In his novel, The Fall, the French writer Albert Camus tells a revealing parable about two strangers walking together one night on the streets of Amsterdam. Their footsteps led them by and by to a bridge crosslng one of the many waterways that lace that city, and at the abutment of the bridge the conversation of the two is abruptly cut short. One of them stops, turns to the other, and says, "I'll leave you near this bridge. I never cross a bridge at night. It's the result of a vow. Suppose, after all, that someone should jump in the water. One of two things: either you do likewise to fish him out and, in cold weather, you run a great risk. Or you forsake him there, and suppressed dives sometimes leave one strangely aching. Good night."
Suppressed dives leave one strangely aching. Can it be that this is not only a parable of modern man in general, but that this is also a picture of the church?
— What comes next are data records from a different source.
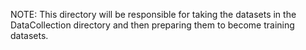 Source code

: NOTE: This directory will be responsible for taking the datasets in the DataCollection directory and then preparing them to become training datasets. 
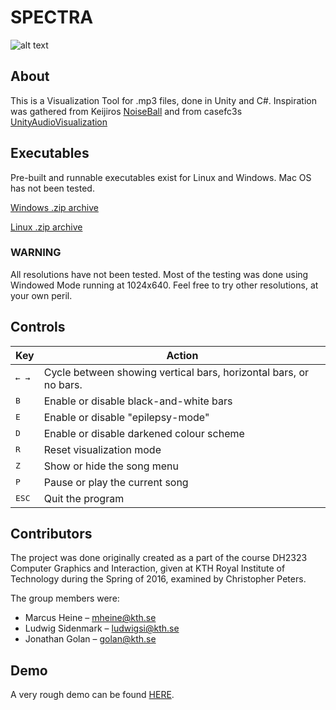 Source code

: # SPECTRA

![alt text](http://i.imgur.com/V2FPcuj.png "Spectra Screenshot - Horizontal bars with black-and-white mode on")

## About
This is a Visualization Tool for .mp3 files, done in Unity and C#. Inspiration was gathered from Keijiros [NoiseBall](https://github.com/keijiro/NoiseBall/blob/master/README.md) and from casefc3s [UnityAudioVisualization](https://github.com/casefc3s/Unity-AudioVisualization-)

## Executables

Pre-built and runnable executables exist for Linux and Windows. Mac OS has not been tested.

[Windows .zip archive](https://mheine.se/spectra/windows/spectra-windows.zip)

[Linux .zip archive](https://mheine.se/spectra/linux/spectra-linux.zip)

### **WARNING**
All resolutions have not been tested. Most of the testing was done using Windowed Mode running at 1024x640. Feel free to try other resolutions, at your own peril.

## Controls

Key | Action
--- | ---
<kbd>← →</kbd> | Cycle between showing vertical bars, horizontal bars, or no bars. 
<kbd>B</kbd> | Enable or disable black-and-white bars 
<kbd>E</kbd> | Enable or disable "epilepsy-mode" 
<kbd>D</kbd> | Enable or disable darkened colour scheme 
<kbd>R</kbd> | Reset visualization mode 
<kbd>Z</kbd> | Show or hide the song menu 
<kbd>P</kbd> | Pause or play the current song 
<kbd>ESC</kbd> | Quit the program 

## Contributors
The project was done originally created as a part of the course DH2323 Computer Graphics and Interaction, given at KTH Royal Institute of Technology during the Spring of 2016, examined by Christopher Peters.

The group members were:
* Marcus Heine – mheine@kth.se
* Ludwig Sidenmark – ludwigsi@kth.se
* Jonathan Golan – golan@kth.se

## Demo
A very rough demo can be found [HERE](https://youtu.be/saqd8fJADOU).
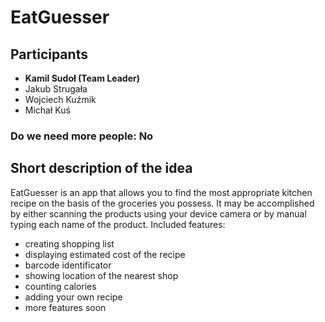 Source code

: # EatGuesser
## Participants 
 - **Kamil Sudoł (Team Leader)**
 - Jakub Strugała
 - Wojciech Kuźmik
 - Michał Kuś
### Do we need more people: No
## Short description of the idea
EatGuesser is an app that allows you to find the most appropriate kitchen recipe on the basis of the groceries you possess. 
It may be accomplished by either scanning the products using your device camera or by manual typing each name of the product.
Included features:
- creating shopping list
- displaying estimated cost of the recipe
- barcode identificator
- showing location of the nearest shop 
- counting calories
- adding your own recipe
- more features soon


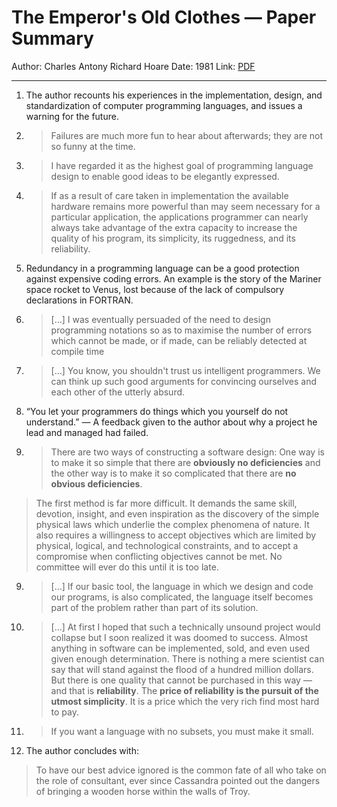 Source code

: # The Emperor's Old Clothes — Paper Summary


Author: Charles Antony Richard Hoare
Date: 1981
Link: [PDF](https://dl.acm.org/doi/pdf/10.1145/358549.358561)

-----

1. The author recounts his experiences in the implementation, design, and standardization of computer programming languages, and issues a warning for the future.
2. > Failures are much more fun to hear about afterwards; they are not so funny at the time.
3. > I have regarded it as the highest goal of programming language design to enable good ideas to be elegantly expressed.

4. > If as a result of care taken in implementation the available hardware remains more powerful than may seem necessary for a particular application, the applications programmer can nearly always take advantage of the extra capacity to increase the quality of his program, its simplicity, its ruggedness, and its reliability.
5. Redundancy in a programming language can be a good protection against expensive coding errors. An example is the story of the Mariner space rocket to Venus, lost because of the lack of compulsory declarations in FORTRAN.
6. > […] I was eventually persuaded of the need to design programming notations so as to maximise the number of errors which cannot be made, or if made, can be reliably detected at compile time
7. > […] You know, you shouldn't trust us intelligent programmers. We can think up such good arguments for convincing ourselves and each other of the utterly absurd.
8. “You let your programmers do things which you yourself do not understand.” — A feedback given to the author about why a project he lead and managed had failed.
9. > There are two ways of constructing a software design: One way is to make it so simple that there are **obviously no deficiencies** and the other way is to make it so complicated that there are **no obvious deficiencies**.
> The first method is far more difficult. It demands the same skill, devotion, insight, and even inspiration as the discovery of the simple physical laws which underlie the complex phenomena of nature. It also requires a willingness to accept objectives which are limited by physical, logical, and technological constraints, and to accept a compromise when conflicting objectives cannot be met. No committee will ever do this until it is too late.  
9. > […] If our basic tool, the language in which we design and code our programs, is also complicated, the language itself becomes part of the problem rather than part of its solution.
10. > […] At first I hoped that such a technically unsound project would collapse but I soon realized it was doomed to success. Almost anything in software can be implemented, sold, and even used given enough determination. There is nothing a mere scientist can say that will stand against the flood of a hundred million dollars. But there is one quality that cannot be purchased in this way — and that is **reliability**. The **price of reliability is the pursuit of the utmost simplicity**. It is a price which the very rich find most hard to pay.
11. > If you want a language with no subsets, you must make it small.
12. The author concludes with:
> To have our best advice ignored is the common fate of all who take on the role of consultant, ever since Cassandra pointed out the dangers of bringing a wooden horse within the walls of Troy.   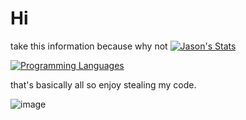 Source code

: # Hi

take this information because why not
[![Jason's Stats](https://github-readme-stats.vercel.app/api?username=JustJasonLol&show_icons=true&icon_color=ae00ff&count_private=true&layout=compact&bg_color=600,ff4d58,07a0ed&title_color=000&text_color=000&border_color=ff9198)](https://github.com/JustJasonLol/JustJasonLol)

[![Programming Languages](https://github-readme-stats.vercel.app/api/top-langs/?username=JustJasonLol&langs_count=10&show_icons=true&bg_color=320,91d1ff,07a0ed&title_color=000&text_color=000&border_color=1d63b8)](https://github.com/JustJasonLol/JustJasonLol)

that's basically all so enjoy stealing my code.

![image](https://user-images.githubusercontent.com/98182734/235530513-e7ffa7b1-5b99-42d5-a908-d2a22e9771e9.png)

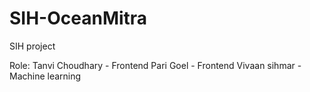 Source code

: # SIH-OceanMitra
SIH project 

Role:
Tanvi Choudhary - Frontend
Pari Goel - Frontend
Vivaan sihmar - Machine learning 
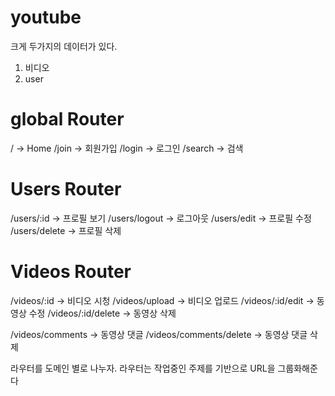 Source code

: # youtube

크게 두가지의 데이터가 있다.

1. 비디오
2. user

# global Router

/ -> Home
/join -> 회원가입
/login -> 로그인
/search -> 검색

# Users Router

/users/:id -> 프로필 보기
/users/logout -> 로그아웃
/users/edit -> 프로필 수정
/users/delete -> 프로필 삭제

# Videos Router

/videos/:id -> 비디오 시청
/videos/upload -> 비디오 업로드
/videos/:id/edit -> 동영상 수정
/videos/:id/delete -> 동영상 삭제

/videos/comments -> 동영상 댓글
/videos/comments/delete -> 동영상 댓글 삭제

라우터를 도메인 별로 나누자. 라우터는 작업중인 주제를 기반으로 URL을 그룹화해준다
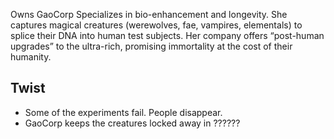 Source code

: Owns GaoCorp
Specializes in bio-enhancement and longevity. She captures magical creatures (werewolves, fae, vampires, elementals) to splice their DNA into human test subjects. Her company offers “post-human upgrades” to the ultra-rich, promising immortality at the cost of their humanity.

## Twist
- Some of the experiments fail. People disappear.
- GaoCorp keeps the creatures locked away in ??????

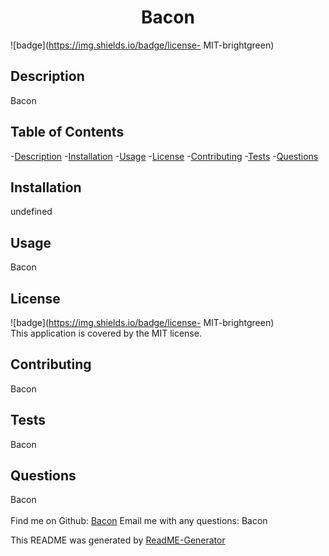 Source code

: 
  <h1 align="center">Bacon</h1>

  ![badge](https://img.shields.io/badge/license- MIT-brightgreen)<br />

## Description
Bacon

## Table of Contents
-[Description](#description)
-[Installation](#install)
-[Usage](#usage)
-[License](#license)
-[Contributing](#contribution)
-[Tests](#test)
-[Questions](#questions)

## Installation
undefined

## Usage
Bacon

## License
![badge](https://img.shields.io/badge/license- MIT-brightgreen)
<br />
This application is covered by the  MIT license.

## Contributing
Bacon

## Tests
Bacon

## Questions
Bacon<br />
<br />
Find me on Github: [Bacon](https://github.com/Bacon)
Email me with any questions: Bacon <br />

This README was generated by [ReadME-Generator](https://github.com/awchen85/README-Generator)

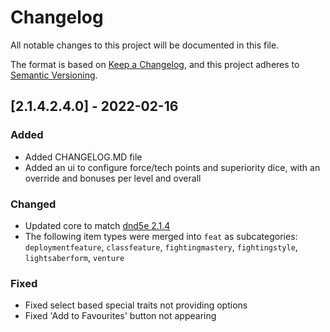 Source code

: # Changelog

All notable changes to this project will be documented in this file.

The format is based on [Keep a Changelog](https://keepachangelog.com/en/1.0.0/), and this project adheres to [Semantic Versioning](https://semver.org/spec/v2.0.0.html).

## [2.1.4.2.4.0] - 2022-02-16

### Added

- Added CHANGELOG.MD file
- Added an ui to configure force/tech points and superiority dice, with an override and bonuses per level and overall

### Changed

- Updated core to match [dnd5e 2.1.4](https://github.com/foundryvtt/dnd5e/releases/tag/release-2.1.4)
- The following item types were merged into `feat` as subcategories: `deploymentfeature`, `classfeature`, `fightingmastery`, `fightingstyle`, `lightsaberform`, `venture`

### Fixed

- Fixed select based special traits not providing options
- Fixed 'Add to Favourites' button not appearing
Can it be that Camus' poignant stranger is no stranger at all, but is one whom we know quite well? Can he be ourselves? Can it be that the church, the people of God, has in the Twentieth Century arrived at the bridge that leads from mere piety and mindless jargon and from otherworldliness, leading to relevance and involvement, but that at that crucial spot we have turned back? Can it not be that we too in the church feel often a strange aching, a longing, a desperate feeling that we are not having the influence and the relevance we ought to have; and can it not be also that that strange aching has to do with some suppressed dives? We have not dived full force into the world, with all its risks, for we might lose ourselves in the process. We are not taking the bridge, we are suppressing our instinct to plunge and help and save. And so we ache; much more, we anguish when men today wave their fists at the church and insist that Christians have nothing to say to the present crisis.
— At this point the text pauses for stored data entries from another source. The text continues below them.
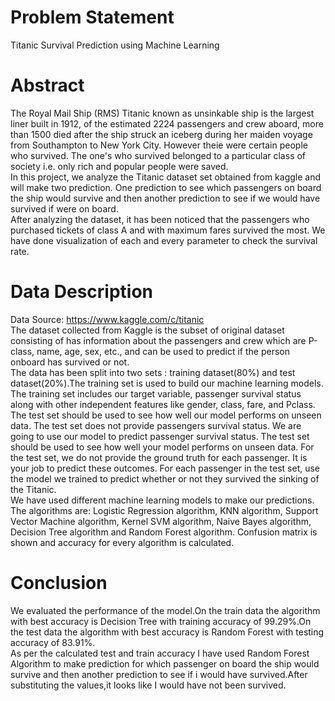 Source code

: # Problem Statement
Titanic Survival Prediction using Machine Learning

# Abstract
The Royal Mail Ship (RMS) Titanic known as unsinkable ship is the largest liner built in 1912, of the estimated 2224 passengers and crew aboard, more than 1500 died after the ship struck an iceberg during her maiden voyage from Southampton to New York City. However theie were certain people who survived. The one's who survived belonged to a particular class of society i.e. only rich and popular people were saved.<br>
In this project, we analyze the Titanic dataset set obtained from kaggle and will make two prediction. One prediction to see which passengers on board the ship would survive and then another prediction to see if we would have survived if were on board.<br>
After analyzing the dataset, it has been noticed that the passengers who purchased tickets of class A and with maximum fares survived the most. We have done visualization of each and every parameter to check the survival rate.<br>

# Data Description
Data Source: https://www.kaggle.com/c/titanic<br>
The dataset collected from Kaggle  is the subset of original dataset consisting of has information about the passengers and crew which are P-class, name, age, sex, etc., and can be used to predict if the person onboard has survived or not.<br>
The data has been split into two sets : training dataset(80%) and test dataset(20%).The training set is used to build our
machine learning models. The training set includes our target variable, passenger survival status along with other independent features like gender, class, fare, and Pclass. The test set should be used to see how well our model performs on unseen data. The test set does not provide passengers survival status. We are going to use our model to predict passenger survival status. The test set should be used to see how well your
model performs on unseen data. For the test set, we do not provide the ground truth for each passenger. It is your job to predict these outcomes.
For each passenger in the test set, use the model we trained to predict whether or not they survived the sinking of the Titanic.<br>
We have used different machine learning models to make our predictions. The algorithms are: Logistic Regression algorithm, KNN algorithm, Support Vector Machine algorithm, Kernel SVM algorithm, Naive Bayes algorithm, Decision Tree algorithm and Random Forest algorithm. Confusion matrix is shown and accuracy for every algorithm is calculated. 

# Conclusion
We evaluated the performance of the model.On the train data the algorithm with best accuracy is Decision Tree with training accuracy of 99.29%.On the test data the algorithm with best accuracy is Random Forest with testing accuracy of 83.91%.<br>
As per the calculated test and train accuracy I have used Random Forest Algorithm to make prediction
for which passenger on board the ship would survive and then another prediction to see if i would have survived.After substituting the values,it looks like I would have not been survived.
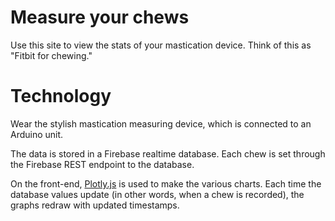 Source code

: # Measure your chews

Use this site to view the stats of your mastication device. Think of this as "Fitbit for chewing."

# Technology

Wear the stylish mastication measuring device, which is connected to an Arduino unit.

The data is stored in a Firebase realtime database. Each chew is set through the Firebase REST endpoint to the database.

On the front-end, [Plotly.js](https://plot.ly/javascript/basic-charts/) is used to make the various charts. Each time the database values update (in other words, when a chew is recorded), the graphs redraw with updated timestamps.
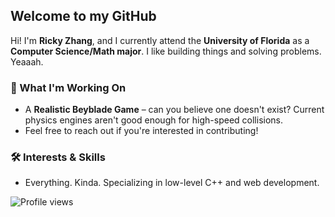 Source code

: ## Welcome to my GitHub

Hi! I'm **Ricky Zhang**, and I currently attend the **University of Florida** as a **Computer Science/Math major**. I like building things and solving problems. Yeaaah.

### 👾 What I'm Working On
- A **Realistic Beyblade Game** – can you believe one doesn't exist? Current physics engines aren't good enough for high-speed collisions.
- Feel free to reach out if you're interested in contributing!

### 🛠️ Interests & Skills
- Everything. Kinda. Specializing in low-level C++ and web development.

![Profile views](https://komarev.com/ghpvc/?username=TheRickyZhang&color=blue)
You see, what I am saying is that we know who we are, we know that we are God's chosen people, we know that we are here to be instruments of healing in a broken and sick world, and yet we are not acting upon our knowledge. We are not discharging our responsibilities; we are not being ministers of reconciliation to a world where men hate and fight and kill.
Why is this so? Why is it that we of the church have still not found our way into creative ministry to a needy world? Why has the Great Commission become so vague and so ethereal that it not longer stirs us into vital involvement? Deeper yet, why doesn't our practice of the Christian faith cost us something, why doesn't it get us into trouble? Where is the old revolutionary spirit which once was said to have turned the whole world upside down?
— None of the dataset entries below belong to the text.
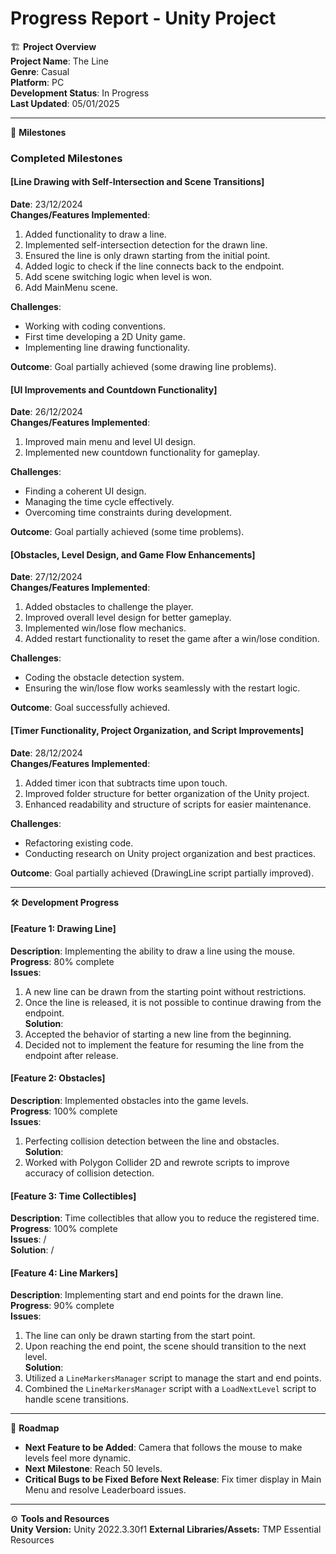 # Progress Report - Unity Project

🏗️ **Project Overview**  
**Project Name**: The Line  
**Genre**: Casual  
**Platform**: PC  
**Development Status**: In Progress  
**Last Updated**: 05/01/2025

---

📅 **Milestones**

### Completed Milestones

#### [Line Drawing with Self-Intersection and Scene Transitions]  
**Date**: 23/12/2024  
**Changes/Features Implemented**:  
1. Added functionality to draw a line.  
2. Implemented self-intersection detection for the drawn line.  
3. Ensured the line is only drawn starting from the initial point.
4. Added logic to check if the line connects back to the endpoint. 
5. Add scene switching logic when level is won.
6. Add MainMenu scene.

**Challenges**:  
- Working with coding conventions.  
- First time developing a 2D Unity game.  
- Implementing line drawing functionality.  

**Outcome**: Goal partially achieved (some drawing line problems).

#### [UI Improvements and Countdown Functionality]  
**Date**: 26/12/2024  
**Changes/Features Implemented**:  
1. Improved main menu and level UI design.  
2. Implemented new countdown functionality for gameplay.  

**Challenges**:  
- Finding a coherent UI design.  
- Managing the time cycle effectively.  
- Overcoming time constraints during development. 

**Outcome**: Goal partially achieved (some time problems).

#### [Obstacles, Level Design, and Game Flow Enhancements]  
**Date**: 27/12/2024  
**Changes/Features Implemented**:  
1. Added obstacles to challenge the player.  
2. Improved overall level design for better gameplay.  
3. Implemented win/lose flow mechanics.  
4. Added restart functionality to reset the game after a win/lose condition.

**Challenges**:  
- Coding the obstacle detection system.  
- Ensuring the win/lose flow works seamlessly with the restart logic.

**Outcome**: Goal successfully achieved.

#### [Timer Functionality, Project Organization, and Script Improvements]  
**Date**: 28/12/2024  
**Changes/Features Implemented**:  
1. Added timer icon that subtracts time upon touch.  
2. Improved folder structure for better organization of the Unity project.  
3. Enhanced readability and structure of scripts for easier maintenance.

**Challenges**:  
- Refactoring existing code.  
- Conducting research on Unity project organization and best practices.

**Outcome**: Goal partially achieved (DrawingLine script partially improved).

---

🛠️ **Development Progress**

#### [Feature 1: Drawing Line]  
**Description**: Implementing the ability to draw a line using the mouse.  
**Progress**: 80% complete  
**Issues**:  
1. A new line can be drawn from the starting point without restrictions.  
2. Once the line is released, it is not possible to continue drawing from the endpoint.  
**Solution**:  
1. Accepted the behavior of starting a new line from the beginning.  
2. Decided not to implement the feature for resuming the line from the endpoint after release.

#### [Feature 2: Obstacles]  
**Description**: Implemented obstacles into the game levels.  
**Progress**: 100% complete  
**Issues**:  
1. Perfecting collision detection between the line and obstacles.  
**Solution**:  
1. Worked with Polygon Collider 2D and rewrote scripts to improve accuracy of collision detection.

#### [Feature 3: Time Collectibles]  
**Description**: Time collectibles that allow you to reduce the registered time.  
**Progress**: 100% complete  
**Issues**: /  
**Solution**: / 

#### [Feature 4: Line Markers]  
**Description**: Implementing start and end points for the drawn line.  
**Progress**: 90% complete  
**Issues**:  
1. The line can only be drawn starting from the start point.  
2. Upon reaching the end point, the scene should transition to the next level.  
**Solution**:  
1. Utilized a `LineMarkersManager` script to manage the start and end points.  
2. Combined the `LineMarkersManager` script with a `LoadNextLevel` script to handle scene transitions.

---

📝 **Roadmap**

- **Next Feature to be Added**: Camera that follows the mouse to make levels feel more dynamic.
- **Next Milestone**: Reach 50 levels.
- **Critical Bugs to be Fixed Before Next Release**: Fix timer display in Main Menu and resolve Leaderboard issues.

---

⚙️ **Tools and Resources**  
**Unity Version:** Unity 2022.3.30f1 
**External Libraries/Assets:** TMP Essential Resources  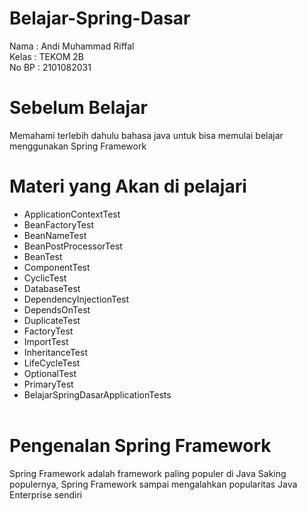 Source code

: # Belajar-Spring-Dasar

Nama : Andi Muhammad Riffal<br>
Kelas : TEKOM 2B<br>
No BP : 2101082031<br>

# Sebelum Belajar

Memahami terlebih dahulu bahasa java untuk bisa memulai belajar menggunakan Spring Framework<br>

# Materi yang Akan di pelajari

- ApplicationContextTest<br>
- BeanFactoryTest<br>
- BeanNameTest<br>
- BeanPostProcessorTest<br>
- BeanTest<br>
- ComponentTest<br>
- CyclicTest<br>
- DatabaseTest<br>
- DependencyInjectionTest<br>
- DependsOnTest<br>
- DuplicateTest<br>
- FactoryTest<br>
- ImportTest<br>
- InheritanceTest<br>
- LifeCycleTest<br>
- OptionalTest<br>
- PrimaryTest<br>
- BelajarSpringDasarApplicationTests<br><br>

# Pengenalan Spring Framework
Spring Framework adalah framework paling populer di Java Saking populernya, Spring Framework sampai mengalahkan popularitas Java Enterprise sendiri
There are, I suppose, as many answers as there are Christians. Each of us has made his own private compromises, each of us has managed to wriggle out of the youthful idealism that once gripped him. But there is one reason in particular that seems meaningful to me; there is one outstanding reason why we fail to minister to the world, and that is that we are afraid of it! We are scared to become prophetically involved.
You see, you and I are the children of a religious tradition which has told us to shun the world. It has said to us, "Be careful of the world; stay away from it as much as possible. Ask the world only for food, shelter, and clothing; for the rest remain uncommitted.” Always there have been Christians who felt that the only way to remain Christian was to fear and to fell the world.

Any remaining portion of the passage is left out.